Shad boat
The shad boat is a traditional fishing boat which was proclaimed the Official State Historic Boat of North Carolina by the North Carolina General Assembly in 1987.
One hundred years earlier, George Washington Creef of Roanoke Island built the first shad boat in North Carolina in the early 1880s. Creef shaped his boat hull from the root ball of Atlantic white cedar, also known as juniper, trees that grew along the shoreline of the pocosin wetland region of southeast Virginia and northeast North Carolina. The boat type is named after the shad which was the type of fish caught from the boats.

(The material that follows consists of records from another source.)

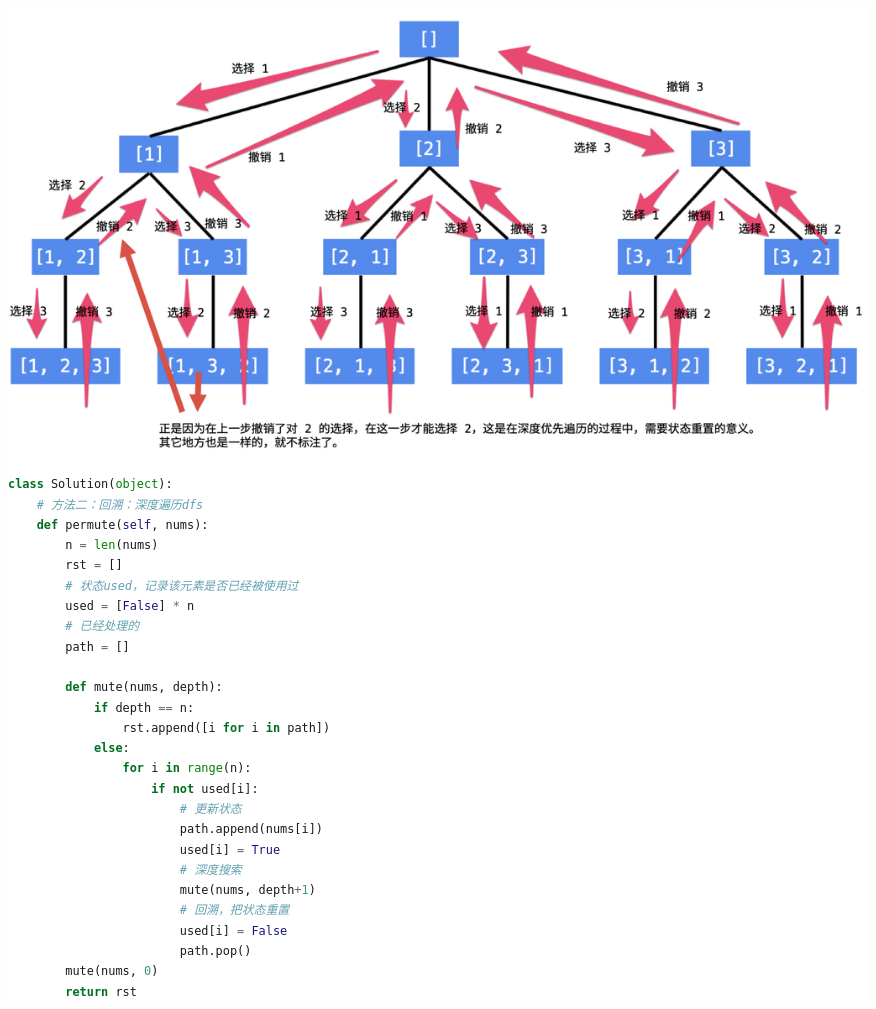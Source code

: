 <p align="center"><img src="/datasets/note/permute.png" width="100%" height="100%" title="全排列" alt="全排列"></p>

```python
class Solution(object):
    # 方法二：回溯：深度遍历dfs
    def permute(self, nums):
        n = len(nums)
        rst = []
        # 状态used，记录该元素是否已经被使用过
        used = [False] * n
        # 已经处理的
        path = []

        def mute(nums, depth):
            if depth == n:
                rst.append([i for i in path])
            else:
                for i in range(n):
                    if not used[i]:
                        # 更新状态
                        path.append(nums[i])
                        used[i] = True
                        # 深度搜索
                        mute(nums, depth+1)
                        # 回溯，把状态重置
                        used[i] = False
                        path.pop()
        mute(nums, 0)
        return rst
```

Initially, the shad boat had a round-bottomed hull and single mast rigged with a sprit sail. Oddly, the sprit rigged mainsail was often accompanied by a jib and a topsail. Later, in the early 1900s, the hull shape was altered into a hard chine "v" bottom to support an engine block. Once the "pickup truck" of the waters of eastern North Carolina, there are only a handful of relic shad boats left on Roanoke Island. One is on view at the George Washington Creef Boathouse in Manteo, where the curator, Scott Whitesides and volunteers replicated the Creef shad boat in 2002. Another shad boat, originally built by Alvira Wright in 1904, is undergoing restoration for eventual display at the Museum of the Albemarle in Elizabeth City. A shad boat is also on display at the Roanoke River Maritime Museum across the street from the replica Roanoke River Light in Plymouth.